Ataxin-1 forms concentration-dependent nuclear bodies (NBs) that are highly dynamic. Neuro-2a cells were transfected to express GFP-ataxin-1[85Q]. (A) At 24 h post-transfection with different plasmid concentrations (0.5, 1.0, or 2.0 μg/ml), cells were fixed and stained with DAPI before CLSM imaging. Representative images are shown from 3 independent experiments. (B) Average sizes of ataxin-1 NBs corresponding to the conditions as per (A) were measured using CellProfiler. Results represent the mean ± SEM (n > 70).

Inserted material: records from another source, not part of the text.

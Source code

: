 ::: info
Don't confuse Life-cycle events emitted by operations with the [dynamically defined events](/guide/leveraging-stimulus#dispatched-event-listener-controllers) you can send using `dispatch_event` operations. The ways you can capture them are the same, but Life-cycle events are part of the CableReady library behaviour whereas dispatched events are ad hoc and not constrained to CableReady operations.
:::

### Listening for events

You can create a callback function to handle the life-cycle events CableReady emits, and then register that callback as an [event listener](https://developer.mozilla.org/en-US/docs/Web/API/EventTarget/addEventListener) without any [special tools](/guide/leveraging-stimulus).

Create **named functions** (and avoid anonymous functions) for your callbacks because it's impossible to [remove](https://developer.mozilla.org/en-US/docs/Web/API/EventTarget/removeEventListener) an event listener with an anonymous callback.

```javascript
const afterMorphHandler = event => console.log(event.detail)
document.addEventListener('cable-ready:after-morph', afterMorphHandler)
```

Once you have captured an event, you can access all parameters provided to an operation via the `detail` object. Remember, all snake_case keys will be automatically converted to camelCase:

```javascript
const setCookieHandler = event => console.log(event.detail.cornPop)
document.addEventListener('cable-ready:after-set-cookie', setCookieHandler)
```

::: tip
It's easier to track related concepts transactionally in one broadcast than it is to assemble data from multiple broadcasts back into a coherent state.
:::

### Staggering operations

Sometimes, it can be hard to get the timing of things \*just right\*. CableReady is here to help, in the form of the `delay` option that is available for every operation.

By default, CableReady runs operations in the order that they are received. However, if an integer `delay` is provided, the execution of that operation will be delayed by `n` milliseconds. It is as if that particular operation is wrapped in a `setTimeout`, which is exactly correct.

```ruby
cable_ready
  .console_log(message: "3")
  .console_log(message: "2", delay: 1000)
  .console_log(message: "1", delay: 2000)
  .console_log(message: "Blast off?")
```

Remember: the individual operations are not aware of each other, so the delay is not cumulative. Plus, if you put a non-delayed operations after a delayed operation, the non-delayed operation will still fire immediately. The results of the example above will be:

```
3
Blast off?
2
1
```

Significance values calculated by ANOVA, **p < 0.01, ****p < 0.0001. (C–E) At 24 h post-transfection, cells were incubated in an imaging chamber equilibrated with 5% CO₂ at 37 °C prior to FRAP using CLSM. (C) Representative images are shown from 3 independent experiments with FRAP assessments of exchange dynamics of GFP-ataxin-1[85Q] for different size NBs (denoted as I with diameter ≤0.75 μm, II with diameter 0.75–2 μm, and III diameter >2 μm). White rectangles indicate the ataxin-1 NBs analyzed; white open arrowhead indicates photobleached area. All scale bars = 10 μm. (D) Plot of the percentage recovery of fluorescence from experiments as shown in (C I-III) Each symbol represents fluorescence measured at the indicated time for the indicated ROI. (E) Recovery initial rates (average percentage recovery of fluorescence in the first 15 s) (Fn%/s) were calculated and shown by the pooled data. Each symbol represents a single data point obtained from one ROI across 3 independent experiments. Results represent mean ± SEM (n > 7 measured ROIs). Significance values were calculated by ANOVA, *p < 0.05.